Case Study- Dr. Vidya R
RADIOFREQUENCY ABLATION FOR TRIGEMINAL NEURALGIA
A 53 years old female came to pain clinic with complaints of pain in left cheek for nearly 6years, starting from left ear radiating to her jaw, electric shock like unbearable pain, only for a minute or two , but frequency is 50-60times a day disturbing her daily activities like speaking, eating and yawning but not disturbing her sleep. It was triggered by innocuous stimuli like breeze of wind, touching of some points in cheek. For the above problem, she consulted many specialists and was given medications which gave her some relief but didn’t long lasted .

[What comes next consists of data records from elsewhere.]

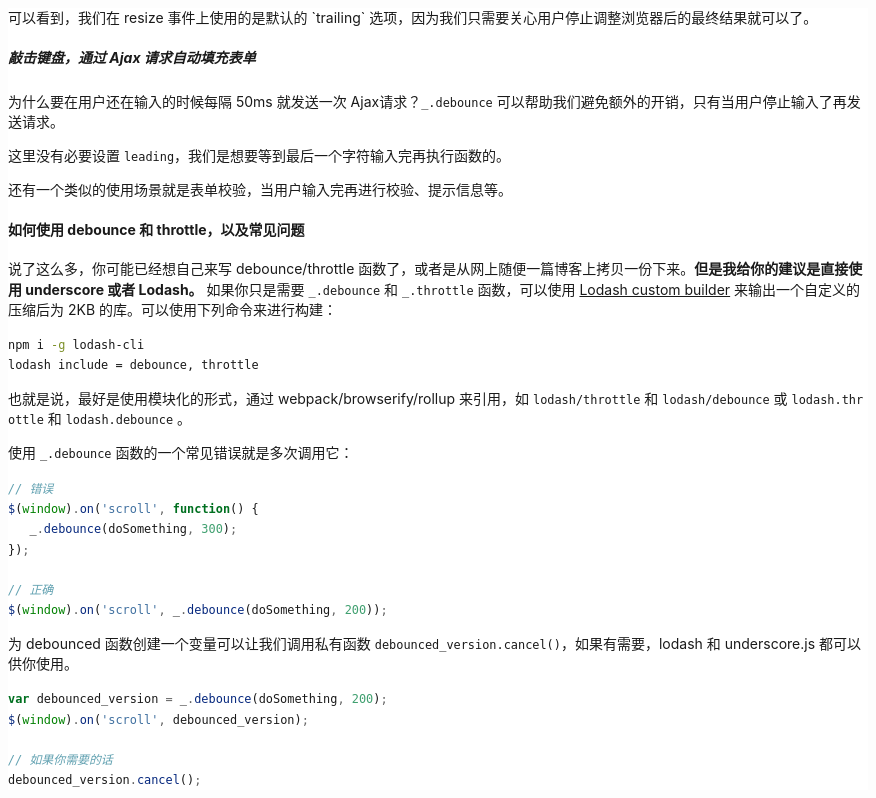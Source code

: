 <iframe height='265' scrolling='no' title='Debounce Resize Event Example' src='//codepen.io/athena0304/embed/KxPLZy/?height=265&theme-id=0&default-tab=js,result&embed-version=2' frameborder='no' allowtransparency='true' allowfullscreen='true' style='width: 100%;'>See the Pen <a href='https://codepen.io/athena0304/pen/KxPLZy/'>Debounce Resize Event Example</a> by Athena (<a href='https://codepen.io/athena0304'>@athena0304</a>) on <a href='https://codepen.io'>CodePen</a>.
</iframe>
可以看到，我们在 resize 事件上使用的是默认的  `trailing` 选项，因为我们只需要关心用户停止调整浏览器后的最终结果就可以了。

##### 敲击键盘，通过 Ajax 请求自动填充表单

为什么要在用户还在输入的时候每隔 50ms 就发送一次 Ajax请求？`_.debounce` 可以帮助我们避免额外的开销，只有当用户停止输入了再发送请求。

这里没有必要设置  `leading`，我们是想要等到最后一个字符输入完再执行函数的。

<iframe height='265' scrolling='no' title='Debouncing keystrokes Example' src='//codepen.io/athena0304/embed/NLKVZw/?height=265&theme-id=0&default-tab=js,result&embed-version=2' frameborder='no' allowtransparency='true' allowfullscreen='true' style='width: 100%;'>See the Pen <a href='https://codepen.io/athena0304/pen/NLKVZw/'>Debouncing keystrokes Example</a> by Athena (<a href='https://codepen.io/athena0304'>@athena0304</a>) on <a href='https://codepen.io'>CodePen</a>.
</iframe>
还有一个类似的使用场景就是表单校验，当用户输入完再进行校验、提示信息等。

#### 如何使用 debounce 和 throttle，以及常见问题

说了这么多，你可能已经想自己来写 debounce/throttle 函数了，或者是从网上随便一篇博客上拷贝一份下来。**但是我给你的建议是直接使用 underscore 或者 Lodash。** 如果你只是需要 `_.debounce` 和 `_.throttle` 函数，可以使用 [Lodash custom builder](https://lodash.com/custom-builds) 来输出一个自定义的压缩后为 2KB 的库。可以使用下列命令来进行构建：

```bash
npm i -g lodash-cli
lodash include = debounce, throttle
```

也就是说，最好是使用模块化的形式，通过 webpack/browserify/rollup 来引用，如 `lodash/throttle` 和 `lodash/debounce` 或 `lodash.throttle` 和 `lodash.debounce` 。

使用 `_.debounce` 函数的一个常见错误就是多次调用它：

```js
// 错误
$(window).on('scroll', function() {
   _.debounce(doSomething, 300); 
});

// 正确
$(window).on('scroll', _.debounce(doSomething, 200));
```

为 debounced 函数创建一个变量可以让我们调用私有函数 `debounced_version.cancel()`，如果有需要，lodash 和 underscore.js 都可以供你使用。

```js
var debounced_version = _.debounce(doSomething, 200);
$(window).on('scroll', debounced_version);

// 如果你需要的话
debounced_version.cancel();
```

On examination, she was found to have classic trigeminal neuralgia (TGN) fitting into International classification of headaches (ICHD-3-TGN). According to this, classic TGN has
- Recurrent Paroxysms of Electric shock like pain in the distribution of one or more divisions of Trigeminal nerve, with no radiation beyond and fulfilling the criteria b&c
- Pain has all the following characteristics lasting from a fraction of seconds to two minutes, severe intensity, electric shock like shooting, stabbing or sharp in nature
- Perpetuated by innocuous stimuli within the affected trigeminal distribution
Her Clinical features fit into the above criteria, though she was previously diagnosed to have dental pain, SUNCT, Hemicrania continua , Paroxysmal Hemicrania which are some of the D/Ds for TGN.

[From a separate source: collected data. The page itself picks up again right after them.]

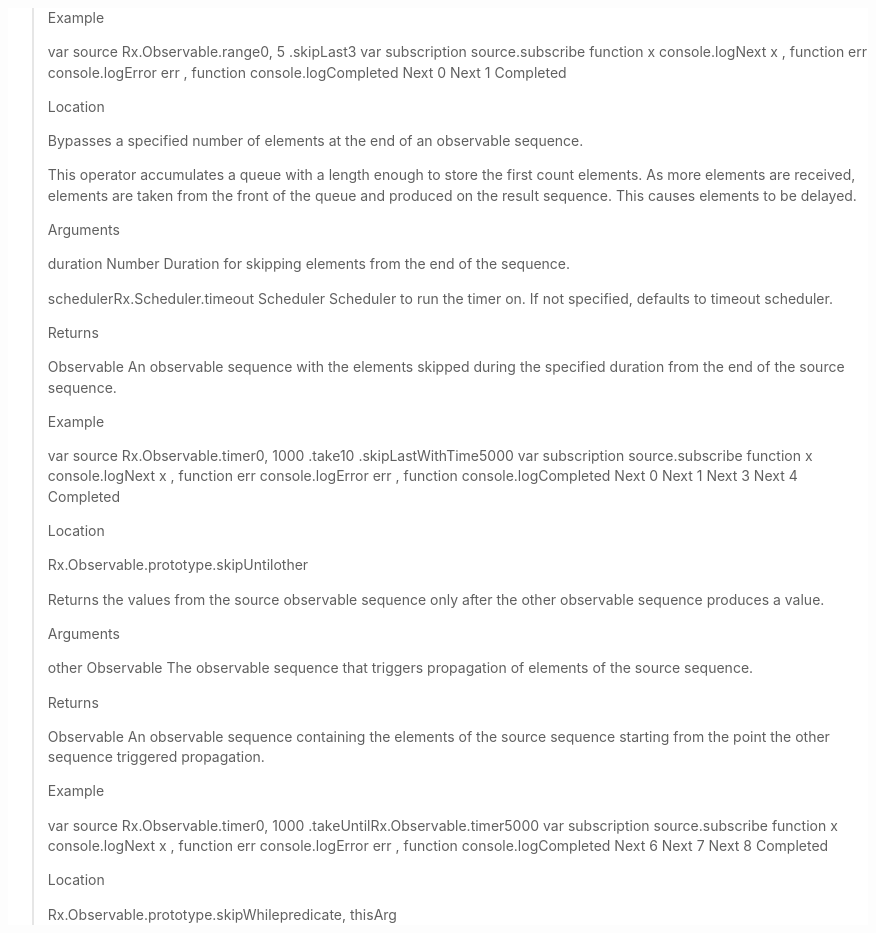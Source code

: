 >
>Example
>
>var source  Rx.Observable.range0, 5 .skipLast3 var subscription  source.subscribe function x  console.logNext   x , function err  console.logError   err , function   console.logCompleted    Next 0   Next 1   Completed
>
>Location
>
> 
>
>Bypasses a specified number of elements at the end of an observable sequence.
>
>This operator accumulates a queue with a length enough to store the first count elements. As more elements are received, elements are taken from the front of the queue and produced on the result sequence. This causes elements to be delayed.
>
>Arguments
>
>duration Number Duration for skipping elements from the end of the sequence.
>
>schedulerRx.Scheduler.timeout Scheduler Scheduler to run the timer on. If not specified, defaults to timeout scheduler.
>
>Returns
>
>Observable An observable sequence with the elements skipped during the specified duration from the end of the source sequence.
>
>Example
>
>var source  Rx.Observable.timer0, 1000 .take10 .skipLastWithTime5000 var subscription  source.subscribe function x  console.logNext   x , function err  console.logError   err , function   console.logCompleted    Next 0   Next 1   Next 3   Next 4   Completed
>
>Location
>
>Rx.Observable.prototype.skipUntilother
>
> 
>
>Returns the values from the source observable sequence only after the other observable sequence produces a value.
>
>Arguments
>
>other Observable The observable sequence that triggers propagation of elements of the source sequence.
>
>Returns
>
>Observable An observable sequence containing the elements of the source sequence starting from the point the other sequence triggered propagation.
>
>Example
>
>var source  Rx.Observable.timer0, 1000 .takeUntilRx.Observable.timer5000 var subscription  source.subscribe function x  console.logNext   x , function err  console.logError   err , function   console.logCompleted    Next 6   Next 7   Next 8   Completed
>
>Location
>
>Rx.Observable.prototype.skipWhilepredicate, thisArg
>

MRI is a imaging modality of choice and it shows aberrant vessel comprising the nerve roots in this case.
Treatment modalities includes Medical management where Carbamazepine is the drug of choice but in this case even after increasing the dose to maximal tolerable dose, patient was not having reasonable pain relief . Next options are interventions in the form of Glycerol Neurolysis (which becomes a history nowadays) , RF ablation of TGN and Balloon compression . Surgical management includes microvascular decompression (JANETTA Procedure ).

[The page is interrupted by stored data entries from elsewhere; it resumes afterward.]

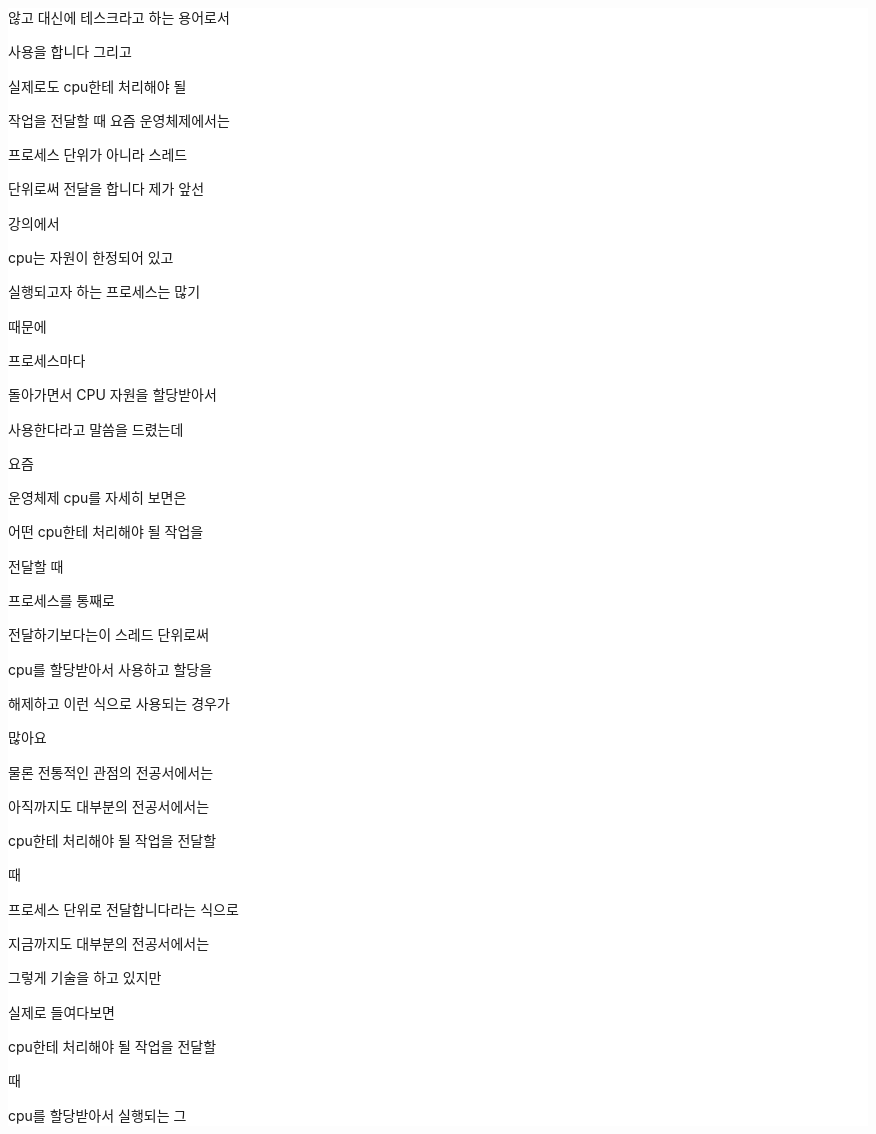 않고 대신에 테스크라고 하는 용어로서

사용을 합니다 그리고

실제로도 cpu한테 처리해야 될

작업을 전달할 때 요즘 운영체제에서는

프로세스 단위가 아니라 스레드

단위로써 전달을 합니다 제가 앞선

강의에서

cpu는 자원이 한정되어 있고

실행되고자 하는 프로세스는 많기

때문에

프로세스마다

돌아가면서 CPU 자원을 할당받아서

사용한다라고 말씀을 드렸는데

요즘

운영체제 cpu를 자세히 보면은

어떤 cpu한테 처리해야 될 작업을

전달할 때

프로세스를 통째로

전달하기보다는이 스레드 단위로써

cpu를 할당받아서 사용하고 할당을

해제하고 이런 식으로 사용되는 경우가

많아요

물론 전통적인 관점의 전공서에서는

아직까지도 대부분의 전공서에서는

cpu한테 처리해야 될 작업을 전달할

때

프로세스 단위로 전달합니다라는 식으로

지금까지도 대부분의 전공서에서는

그렇게 기술을 하고 있지만

실제로 들여다보면

cpu한테 처리해야 될 작업을 전달할

때

cpu를 할당받아서 실행되는 그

Patient was having pain only in V2 and V3 area and not willing or surgery, RF ablation was chosen for pain relief. Consent obtained after explaining the procedure in detail and complications that can occur, side effects like numbness and dysesthesia.
Procedure: With C-Arm image guidance (we prefer Cath Lab, For DSA purpose), Left Foramen Ovale is identified. Liberal Local infiltration was given in the entry point which 3cms away from the left angle of mouth. 10mm tip RF needle introduced with sequential lateral, anterior and oblique images to guide the needle to enter into the foramen ovale, where the 3main branches of trigeminal nerve are exiting. Usually they exit in the same order V1,V2V3 from medial to lateral. So the needle tip is kept at centre of foramen ovale and sensory and motor stimuli are tested . When needle touches V2 ,Patient complaints her usual pain in that territory . No motor stimuli confirms that needle is not on V3. Now 4 lesioning done at 60, 65,70◦C ,each for 120 seconds. Needle rotated laterally and again motor and sensory responses tested to confirm the needle tip on V3 . V3 being motor also, we get a response of Jaw movements . Again 4 lesioning done at the same temperature, each for 120 seconds . Needle removed and compression given at the puncture site.
Advantage of this procedure is, patient can be discharged on the same day after an observation for 2-3hours for any bleeding or undue side effects.
Usually, RF ablation gives a good pain relief for a minimum of one year. This patient also had a relief for nearly one year.
Conclusion: RF ablation of TGN is the most selective percutaneous procedure for classical TGN.